Wayland Receives COVID Education Grant

PLAINVIEW – Wayland Baptist University is one of 120 colleges and universities that recently received a grant to participate in COVID vaccine education. Funded by the Interfaith Youth Core, the Faith in the Vaccine initiative is meant to address the myths surrounding the vaccine and to educate those communities that have been hesitant to embrace it.

The Faith in the Vaccine program was developed when it became apparent that certain subsets of the population, including African American, Native American and Latino/a populations, are likely to have limited access to and less trust in the vaccine. Politically and religiously conservative white communities also exhibit less trust in the vaccine. Through the IFYC program, college and university student ambassadors will focus educational efforts on those communities to which they have personal ties.

Schools were required to apply for the grant program, answering questions about how they would approach educating the communities they serve. Each school selected to participate was allowed to choose 20 students to be Faith in the Vaccine Ambassadors. Each student receives a $1,500 stipend for the work they will do promoting education about the COVID vaccine. The grant is meant to fund projects and work completed between June and December 2021.

Dr. Justin Lawrence, associate dean of the School of Behavioral and Social Sciences, applied for the grant and will serve as the faculty advisor to the group. Current Wayland students and recent graduates were encouraged to apply to the program. Lawrence then reviewed the applications, selecting 20 students with a variety of social, economic and cultural backgrounds, based on their responses to the application questions. Students have already completed training and are working to develop their education plan.

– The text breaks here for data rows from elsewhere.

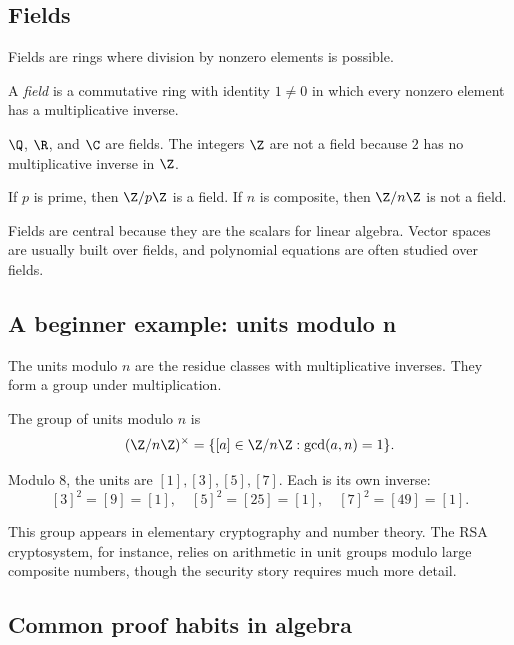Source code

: \subsection{Fields}

Fields are rings where division by nonzero elements is possible.

\begin{definition}
A \emph{field} is a commutative ring with identity $1\neq 0$ in which every
nonzero element has a multiplicative inverse.
\end{definition}

\begin{example}
$\Q$, $\R$, and $\C$ are fields. The integers $\Z$ are not a field because
$2$ has no multiplicative inverse in $\Z$.
\end{example}

\begin{example}
If $p$ is prime, then $\Z/p\Z$ is a field. If $n$ is composite, then
$\Z/n\Z$ is not a field.
\end{example}

Fields are central because they are the scalars for linear algebra. Vector
spaces are usually built over fields, and polynomial equations are often studied
over fields.

\subsection{A beginner example: units modulo n}

The units modulo $n$ are the residue classes with multiplicative inverses. They
form a group under multiplication.

\begin{definition}
The group of units modulo $n$ is
\[
(\Z/n\Z)^\times=\{[a]\in\Z/n\Z:\gcd(a,n)=1\}.
\]
\end{definition}

\begin{example}
Modulo $8$, the units are $[1],[3],[5],[7]$. Each is its own inverse:
\[
[3]^2=[9]=[1],\quad [5]^2=[25]=[1],\quad [7]^2=[49]=[1].
\]
\end{example}

This group appears in elementary cryptography and number theory. The RSA
cryptosystem, for instance, relies on arithmetic in unit groups modulo large
composite numbers, though the security story requires much more detail.

\subsection{Common proof habits in algebra}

“Basically, our students are getting the opportunity to educate others about the vaccine,” Lawrence said. “We are not forcing anybody to get the vaccine. We are not attacking you or antagonizing you. We’re just educating you.”

Lawrence said the students participated in a five-hour training session in which they were taught how to answer difficult questions and interact with individuals who oppose the vaccine, or challenge them on their beliefs. Lessons, he said, that will benefit them throughout their careers.

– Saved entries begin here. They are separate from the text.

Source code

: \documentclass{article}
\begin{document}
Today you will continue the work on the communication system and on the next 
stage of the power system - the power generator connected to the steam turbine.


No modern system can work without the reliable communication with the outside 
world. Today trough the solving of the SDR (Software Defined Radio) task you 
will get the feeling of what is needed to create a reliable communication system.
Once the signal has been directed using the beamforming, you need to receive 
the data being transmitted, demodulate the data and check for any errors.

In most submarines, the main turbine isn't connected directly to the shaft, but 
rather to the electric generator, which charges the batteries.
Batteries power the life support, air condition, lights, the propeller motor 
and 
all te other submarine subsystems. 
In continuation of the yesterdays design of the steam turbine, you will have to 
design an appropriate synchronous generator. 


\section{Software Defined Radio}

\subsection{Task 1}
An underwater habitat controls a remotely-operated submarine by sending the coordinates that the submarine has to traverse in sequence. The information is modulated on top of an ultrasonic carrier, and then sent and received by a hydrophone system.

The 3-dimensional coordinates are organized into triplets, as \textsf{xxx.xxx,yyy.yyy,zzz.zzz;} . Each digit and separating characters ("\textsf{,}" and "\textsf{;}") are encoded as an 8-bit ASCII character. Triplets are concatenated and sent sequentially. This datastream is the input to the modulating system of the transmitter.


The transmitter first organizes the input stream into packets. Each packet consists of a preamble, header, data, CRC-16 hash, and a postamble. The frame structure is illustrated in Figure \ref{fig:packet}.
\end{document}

“They are learning how to work in teams and how to help people,” Lawrence said. “This is a project they can talk about and it may help them get jobs down the road because of the skillset they are learning, and the leadership opportunities.”

Lawrence said the group will meet every other week to develop materials and messaging. The work will focus on those communities in which the students are connected. Once some of the students return to campus in the fall, their work will shift to the communities around campus. Recent graduates and students at WBU’s external campuses will continue to work at their location.

Initial plans for the group are focusing on spreading the word through social media and YouTube. They will also visit community non-profit organizations and churches where they can present their information, and will be developing educational pieces such as flyers and brochures that can be handed out to individuals.

Lawrence said the primary goal is to simply make a difference.

“This is about service,” he said. “Students are able to get out there and serve their community and maybe they can articulate something in a way that somebody else couldn’t. Sometimes people need to hear it from somebody else, and that is what we will be doing.”